Du côté de la Ligue Belge contre l’Antisémitisme (LBCA), on s’étonne pour le moins de cette décision, mais aussi de sa justification. C’est la LBCA qui avait en effet dénoncé les faits en 2014, après avoir été contactée par le plaignant qui avait constaté la présence de propos ouvertement antisémites, rappelant les affiches apposées devant certains commerces durant l’Allemagne nazie: «L’entrée est autorisée aux chiens mais aux sionistes en aucune façon». Des inscriptions doublées d’une version en turc qui faisait cette fois référence explicitement aux Juifs.
«C’est Magritte qui fait de la politique, s’insurge Joël Rubinfeld, le président de la LBCA. C’est complètement surréaliste. L’affiche qu’il avait placardée tombe sous le coup de la Loi Moureaux, qui réprime le racisme et la xénophobie de manière incontestable. Or, pour le parquet de Liège, quand on enfreint la Loi, il suffit de s’excuser pour annuler la faute? Ce n’est pas une manière saine de rendre la justice.»

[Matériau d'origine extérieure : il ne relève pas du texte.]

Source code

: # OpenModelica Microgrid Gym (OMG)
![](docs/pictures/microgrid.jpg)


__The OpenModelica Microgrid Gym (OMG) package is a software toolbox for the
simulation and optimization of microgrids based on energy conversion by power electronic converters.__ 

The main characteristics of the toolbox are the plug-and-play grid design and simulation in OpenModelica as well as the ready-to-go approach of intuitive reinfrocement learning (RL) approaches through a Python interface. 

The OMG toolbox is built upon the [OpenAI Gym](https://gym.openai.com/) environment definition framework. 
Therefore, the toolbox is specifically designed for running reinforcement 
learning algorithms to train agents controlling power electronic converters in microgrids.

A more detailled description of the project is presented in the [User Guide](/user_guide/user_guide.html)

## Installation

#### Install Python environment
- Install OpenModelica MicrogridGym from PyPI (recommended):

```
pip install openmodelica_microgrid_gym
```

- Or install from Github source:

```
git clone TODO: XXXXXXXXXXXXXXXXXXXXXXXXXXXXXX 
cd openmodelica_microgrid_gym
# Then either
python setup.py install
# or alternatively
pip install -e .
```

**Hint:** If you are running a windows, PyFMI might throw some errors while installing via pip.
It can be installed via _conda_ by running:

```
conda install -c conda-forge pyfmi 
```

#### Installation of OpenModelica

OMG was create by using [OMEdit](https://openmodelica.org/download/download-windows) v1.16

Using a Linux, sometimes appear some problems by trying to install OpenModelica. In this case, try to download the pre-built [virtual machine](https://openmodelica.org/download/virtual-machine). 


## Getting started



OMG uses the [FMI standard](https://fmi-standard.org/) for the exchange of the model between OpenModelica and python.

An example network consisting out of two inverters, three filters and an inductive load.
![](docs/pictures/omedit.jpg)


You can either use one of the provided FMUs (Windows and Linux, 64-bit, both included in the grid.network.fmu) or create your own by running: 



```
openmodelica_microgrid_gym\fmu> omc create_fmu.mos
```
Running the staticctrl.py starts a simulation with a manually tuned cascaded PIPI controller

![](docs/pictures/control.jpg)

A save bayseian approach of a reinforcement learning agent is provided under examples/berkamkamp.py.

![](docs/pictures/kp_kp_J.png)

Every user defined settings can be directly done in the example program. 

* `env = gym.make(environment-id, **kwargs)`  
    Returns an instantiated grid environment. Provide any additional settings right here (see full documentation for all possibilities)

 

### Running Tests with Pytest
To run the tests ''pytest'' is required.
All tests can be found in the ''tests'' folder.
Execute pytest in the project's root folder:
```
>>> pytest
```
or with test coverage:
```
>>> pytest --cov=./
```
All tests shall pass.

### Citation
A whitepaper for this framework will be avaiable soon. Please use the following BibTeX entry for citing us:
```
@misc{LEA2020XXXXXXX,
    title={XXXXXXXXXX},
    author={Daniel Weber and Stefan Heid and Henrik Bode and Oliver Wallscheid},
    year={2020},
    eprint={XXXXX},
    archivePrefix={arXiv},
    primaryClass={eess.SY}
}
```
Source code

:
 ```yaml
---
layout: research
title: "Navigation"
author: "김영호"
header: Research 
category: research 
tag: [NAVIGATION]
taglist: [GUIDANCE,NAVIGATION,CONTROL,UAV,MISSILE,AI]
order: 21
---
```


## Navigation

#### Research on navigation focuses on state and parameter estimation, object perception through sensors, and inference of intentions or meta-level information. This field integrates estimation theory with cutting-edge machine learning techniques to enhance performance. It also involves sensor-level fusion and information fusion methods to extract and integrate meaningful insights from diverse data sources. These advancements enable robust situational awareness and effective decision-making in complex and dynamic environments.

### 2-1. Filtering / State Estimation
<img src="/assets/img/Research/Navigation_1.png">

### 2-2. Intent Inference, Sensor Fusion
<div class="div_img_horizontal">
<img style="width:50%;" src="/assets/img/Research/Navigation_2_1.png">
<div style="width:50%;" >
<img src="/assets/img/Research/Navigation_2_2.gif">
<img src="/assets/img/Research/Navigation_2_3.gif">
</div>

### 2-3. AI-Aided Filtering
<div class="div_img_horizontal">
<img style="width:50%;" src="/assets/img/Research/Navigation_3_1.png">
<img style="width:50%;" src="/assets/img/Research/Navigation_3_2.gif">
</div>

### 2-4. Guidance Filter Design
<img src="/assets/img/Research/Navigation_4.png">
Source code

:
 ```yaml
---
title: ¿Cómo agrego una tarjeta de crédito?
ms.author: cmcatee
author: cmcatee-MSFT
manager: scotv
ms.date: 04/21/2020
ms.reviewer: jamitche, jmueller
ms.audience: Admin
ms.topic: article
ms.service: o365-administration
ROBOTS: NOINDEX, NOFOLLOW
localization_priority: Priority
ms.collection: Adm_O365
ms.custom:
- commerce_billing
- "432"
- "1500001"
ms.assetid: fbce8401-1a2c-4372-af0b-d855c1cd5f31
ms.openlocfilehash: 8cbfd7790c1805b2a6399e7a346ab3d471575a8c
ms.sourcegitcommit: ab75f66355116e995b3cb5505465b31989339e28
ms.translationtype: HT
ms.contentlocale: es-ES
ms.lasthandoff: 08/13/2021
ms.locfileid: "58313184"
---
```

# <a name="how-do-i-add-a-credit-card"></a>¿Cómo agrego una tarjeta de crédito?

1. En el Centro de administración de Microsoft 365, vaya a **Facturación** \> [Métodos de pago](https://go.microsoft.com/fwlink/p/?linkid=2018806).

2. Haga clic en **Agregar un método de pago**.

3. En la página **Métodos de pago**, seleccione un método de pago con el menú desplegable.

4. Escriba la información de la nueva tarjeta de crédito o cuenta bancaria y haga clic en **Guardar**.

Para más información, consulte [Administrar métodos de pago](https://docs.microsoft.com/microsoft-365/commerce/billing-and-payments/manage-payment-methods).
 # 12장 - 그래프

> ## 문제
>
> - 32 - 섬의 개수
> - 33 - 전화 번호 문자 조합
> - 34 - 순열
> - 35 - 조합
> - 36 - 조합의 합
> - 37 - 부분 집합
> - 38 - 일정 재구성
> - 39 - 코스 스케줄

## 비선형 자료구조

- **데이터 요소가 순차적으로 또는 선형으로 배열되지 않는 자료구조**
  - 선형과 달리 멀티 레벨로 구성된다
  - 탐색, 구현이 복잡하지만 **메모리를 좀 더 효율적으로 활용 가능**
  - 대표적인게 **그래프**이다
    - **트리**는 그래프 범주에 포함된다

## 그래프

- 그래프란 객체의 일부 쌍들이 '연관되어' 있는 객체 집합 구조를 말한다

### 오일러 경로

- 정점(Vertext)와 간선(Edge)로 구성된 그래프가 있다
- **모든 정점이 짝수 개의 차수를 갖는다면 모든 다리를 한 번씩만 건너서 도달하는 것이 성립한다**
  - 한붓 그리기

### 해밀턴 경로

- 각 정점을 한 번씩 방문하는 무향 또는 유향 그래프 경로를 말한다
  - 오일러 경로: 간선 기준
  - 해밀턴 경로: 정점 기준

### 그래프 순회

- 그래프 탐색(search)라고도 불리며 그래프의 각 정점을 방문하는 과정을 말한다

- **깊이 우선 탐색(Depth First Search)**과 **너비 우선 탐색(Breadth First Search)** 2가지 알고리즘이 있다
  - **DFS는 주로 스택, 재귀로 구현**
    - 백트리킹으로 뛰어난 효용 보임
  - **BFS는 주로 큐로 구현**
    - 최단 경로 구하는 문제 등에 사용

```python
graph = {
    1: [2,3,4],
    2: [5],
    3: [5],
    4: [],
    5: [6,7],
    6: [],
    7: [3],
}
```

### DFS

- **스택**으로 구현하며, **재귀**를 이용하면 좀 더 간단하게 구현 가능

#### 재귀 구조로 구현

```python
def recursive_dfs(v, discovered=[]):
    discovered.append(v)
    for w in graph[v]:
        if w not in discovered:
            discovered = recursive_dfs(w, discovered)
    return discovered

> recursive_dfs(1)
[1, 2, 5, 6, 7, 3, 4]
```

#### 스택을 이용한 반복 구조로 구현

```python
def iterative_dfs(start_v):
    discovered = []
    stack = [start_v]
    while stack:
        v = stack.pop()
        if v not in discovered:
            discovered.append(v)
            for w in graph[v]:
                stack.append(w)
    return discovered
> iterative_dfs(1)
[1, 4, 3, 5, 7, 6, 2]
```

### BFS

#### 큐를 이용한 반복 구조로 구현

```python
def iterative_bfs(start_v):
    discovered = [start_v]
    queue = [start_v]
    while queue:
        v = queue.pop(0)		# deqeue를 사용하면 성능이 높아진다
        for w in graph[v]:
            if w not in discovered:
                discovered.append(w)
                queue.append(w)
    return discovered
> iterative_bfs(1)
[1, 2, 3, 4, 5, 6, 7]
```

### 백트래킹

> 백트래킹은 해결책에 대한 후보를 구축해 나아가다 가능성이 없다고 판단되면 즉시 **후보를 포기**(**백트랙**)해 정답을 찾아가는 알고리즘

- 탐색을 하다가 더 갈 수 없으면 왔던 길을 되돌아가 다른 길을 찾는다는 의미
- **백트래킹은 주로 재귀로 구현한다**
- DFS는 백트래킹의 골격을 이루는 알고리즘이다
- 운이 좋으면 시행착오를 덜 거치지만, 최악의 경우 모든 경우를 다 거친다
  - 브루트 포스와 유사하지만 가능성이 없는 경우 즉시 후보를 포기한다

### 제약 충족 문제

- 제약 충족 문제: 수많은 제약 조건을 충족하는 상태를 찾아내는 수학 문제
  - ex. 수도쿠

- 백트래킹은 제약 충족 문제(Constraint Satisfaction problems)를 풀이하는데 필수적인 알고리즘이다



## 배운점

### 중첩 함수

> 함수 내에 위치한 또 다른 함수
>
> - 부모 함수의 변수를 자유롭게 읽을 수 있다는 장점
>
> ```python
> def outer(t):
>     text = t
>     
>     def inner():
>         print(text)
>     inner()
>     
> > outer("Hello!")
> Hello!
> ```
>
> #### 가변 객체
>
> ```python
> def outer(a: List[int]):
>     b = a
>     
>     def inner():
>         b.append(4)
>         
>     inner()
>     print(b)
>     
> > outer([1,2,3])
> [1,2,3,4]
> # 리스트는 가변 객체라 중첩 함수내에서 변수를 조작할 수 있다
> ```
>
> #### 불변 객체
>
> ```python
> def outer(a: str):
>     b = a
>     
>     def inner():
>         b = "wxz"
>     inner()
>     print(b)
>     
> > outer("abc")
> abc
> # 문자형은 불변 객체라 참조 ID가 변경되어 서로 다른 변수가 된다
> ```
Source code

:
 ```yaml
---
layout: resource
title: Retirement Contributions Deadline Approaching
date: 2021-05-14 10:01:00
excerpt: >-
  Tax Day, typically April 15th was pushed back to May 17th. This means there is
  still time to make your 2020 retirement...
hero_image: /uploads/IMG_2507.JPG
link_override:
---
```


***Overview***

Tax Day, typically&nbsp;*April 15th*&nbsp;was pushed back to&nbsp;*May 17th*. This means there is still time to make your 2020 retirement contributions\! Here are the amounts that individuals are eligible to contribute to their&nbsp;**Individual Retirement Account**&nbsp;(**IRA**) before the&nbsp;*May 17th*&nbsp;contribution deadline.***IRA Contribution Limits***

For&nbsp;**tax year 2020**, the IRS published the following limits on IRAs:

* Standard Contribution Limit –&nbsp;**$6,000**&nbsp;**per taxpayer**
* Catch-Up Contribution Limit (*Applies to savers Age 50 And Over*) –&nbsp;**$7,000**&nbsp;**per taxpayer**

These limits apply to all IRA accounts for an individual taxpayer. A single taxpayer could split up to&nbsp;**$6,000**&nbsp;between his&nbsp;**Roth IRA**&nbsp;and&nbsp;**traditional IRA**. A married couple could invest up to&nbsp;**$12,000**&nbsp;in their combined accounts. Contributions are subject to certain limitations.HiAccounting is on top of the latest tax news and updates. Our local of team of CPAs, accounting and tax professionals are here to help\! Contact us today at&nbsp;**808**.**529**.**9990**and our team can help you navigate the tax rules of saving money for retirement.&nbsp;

La Ligue Belge contre l’Antisémitisme, dont l’avocat a écrit au parquet liégeois, attend maintenant confirmation écrite de ce classement sans suite et de ses motivations avant de prendre attitude. «Et si tout cela est confirmé, nous analyserons les différentes voies légales pour contrer cette décision et rouvrir le dossier, termine M. Rubinfeld. Ce que nous voulons, c’est qu’un tribunal statue sur ce dossier, à charge et à décharge, et applique ensuite la Loi. Loi qui, ici, a été violée de manière flagrante.»